UAB Office of Student Life, Student Multicultural and Diversity Programs organized a community dialogue around the exhibition Question Bridge: Black Males with faculty, community leaders, and students from the Blazer Male Excellence Network. UAB Office of Student Life also co-hosted a College Night for nearly 200 UAB students in September. The evening included a panel discussion on the role of art in civil rights and featured distinguished speakers Cleo Thomas, Attorney and Art Collector, Ahmad Ward, Head of Education at the Birmingham Civil Rights Institute, and Darius Hill, Chair of Visual Arts at Alabama School of Fine Arts, moderated by BMA Curator of Arts of Africa and the Americas Emily Hanna, Ph.D. After the panel, students toured the entire Museum, went on a civil rights-inspired scavenger hunt, learned about resources from the Hanson Library, participated in a community art project, and feasted on gourmet fare from Oscar’s. It was a first-time visit for many of the students, and we hope that we will begin seeing them more often!

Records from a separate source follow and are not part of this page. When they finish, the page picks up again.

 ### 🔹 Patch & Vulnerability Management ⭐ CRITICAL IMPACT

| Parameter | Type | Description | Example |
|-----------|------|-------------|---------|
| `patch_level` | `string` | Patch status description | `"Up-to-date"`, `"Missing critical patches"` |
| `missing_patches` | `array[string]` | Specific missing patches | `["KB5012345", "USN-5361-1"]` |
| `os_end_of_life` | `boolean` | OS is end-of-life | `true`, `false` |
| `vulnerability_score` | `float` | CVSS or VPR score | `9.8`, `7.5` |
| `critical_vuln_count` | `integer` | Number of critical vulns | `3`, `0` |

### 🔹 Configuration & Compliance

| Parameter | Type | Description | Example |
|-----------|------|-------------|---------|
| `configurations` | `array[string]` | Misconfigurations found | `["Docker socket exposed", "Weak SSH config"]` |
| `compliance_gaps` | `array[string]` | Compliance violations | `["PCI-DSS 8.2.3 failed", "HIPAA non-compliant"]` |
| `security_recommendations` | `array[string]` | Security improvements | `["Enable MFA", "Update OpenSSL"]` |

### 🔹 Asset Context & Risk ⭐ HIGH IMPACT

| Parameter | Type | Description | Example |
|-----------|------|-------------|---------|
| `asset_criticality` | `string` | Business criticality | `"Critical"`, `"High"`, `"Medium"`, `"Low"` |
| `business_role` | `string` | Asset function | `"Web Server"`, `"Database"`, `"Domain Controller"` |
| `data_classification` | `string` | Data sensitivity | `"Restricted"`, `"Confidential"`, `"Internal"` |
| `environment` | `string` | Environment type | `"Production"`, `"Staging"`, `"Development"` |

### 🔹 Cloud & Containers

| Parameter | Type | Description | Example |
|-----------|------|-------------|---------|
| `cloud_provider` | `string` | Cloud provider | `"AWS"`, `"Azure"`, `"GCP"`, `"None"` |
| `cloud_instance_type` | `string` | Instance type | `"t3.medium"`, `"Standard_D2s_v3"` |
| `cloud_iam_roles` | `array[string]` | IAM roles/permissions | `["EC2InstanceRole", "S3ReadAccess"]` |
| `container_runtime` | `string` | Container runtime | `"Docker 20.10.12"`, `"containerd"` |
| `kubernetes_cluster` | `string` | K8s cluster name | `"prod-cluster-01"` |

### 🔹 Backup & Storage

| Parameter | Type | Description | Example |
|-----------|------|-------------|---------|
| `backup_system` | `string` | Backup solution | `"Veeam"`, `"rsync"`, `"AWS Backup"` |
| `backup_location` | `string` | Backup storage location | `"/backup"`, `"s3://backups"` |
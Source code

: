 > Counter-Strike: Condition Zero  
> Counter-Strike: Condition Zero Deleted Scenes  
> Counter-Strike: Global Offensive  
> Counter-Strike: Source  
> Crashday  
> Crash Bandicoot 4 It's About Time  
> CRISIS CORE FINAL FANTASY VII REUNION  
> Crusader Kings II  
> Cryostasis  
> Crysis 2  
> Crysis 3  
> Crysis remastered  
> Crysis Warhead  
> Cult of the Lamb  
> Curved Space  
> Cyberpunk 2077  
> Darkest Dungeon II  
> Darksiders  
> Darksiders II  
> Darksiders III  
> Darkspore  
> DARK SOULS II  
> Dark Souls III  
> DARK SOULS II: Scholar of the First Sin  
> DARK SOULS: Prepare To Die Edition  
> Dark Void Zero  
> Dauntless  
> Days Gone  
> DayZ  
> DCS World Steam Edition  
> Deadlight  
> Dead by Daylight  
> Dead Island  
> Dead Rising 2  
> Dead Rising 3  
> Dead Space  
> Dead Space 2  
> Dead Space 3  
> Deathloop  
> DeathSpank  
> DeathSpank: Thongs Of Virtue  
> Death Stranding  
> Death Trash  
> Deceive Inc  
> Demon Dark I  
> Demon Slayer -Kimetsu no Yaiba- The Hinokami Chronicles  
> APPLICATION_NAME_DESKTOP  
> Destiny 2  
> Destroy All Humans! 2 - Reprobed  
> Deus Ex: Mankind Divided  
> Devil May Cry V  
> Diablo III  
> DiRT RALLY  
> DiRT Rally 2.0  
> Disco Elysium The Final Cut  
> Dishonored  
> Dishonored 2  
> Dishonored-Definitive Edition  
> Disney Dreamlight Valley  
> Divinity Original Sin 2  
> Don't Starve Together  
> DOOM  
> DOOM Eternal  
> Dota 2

The Museum is looking for more ways to be a resource for the local college community. If you are interested in becoming more involved as a student or faculty member, please contact Associate Curator of Education Kristen Greenwood at

Community News

Children Create Artwork Inspired By Etched In Collective History

We were able to bring Etched in Collective History to life for many children across the city. Students from South Hampton Elementary School’s after school care enjoyed creating Romare Bearden-inspired collages after a field trip to the BMA for a guided tour of the exhibition. Also, more than 800 Students from Fairfield City Schools painted a decommissioned fire hose, similar to the fire hoses found in the exhibition by Theaster Gates. This hose was donated by the Fairfield Fire Department as a dedication to the 50th anniversary of the Civil Rights Movement at their annual Cultural Arts Festival. In September 2013, the Child Life Program at Children’s of Alabama visited the exhibition as part of their continued field trips to the Museum for studio classes and docent-led tours.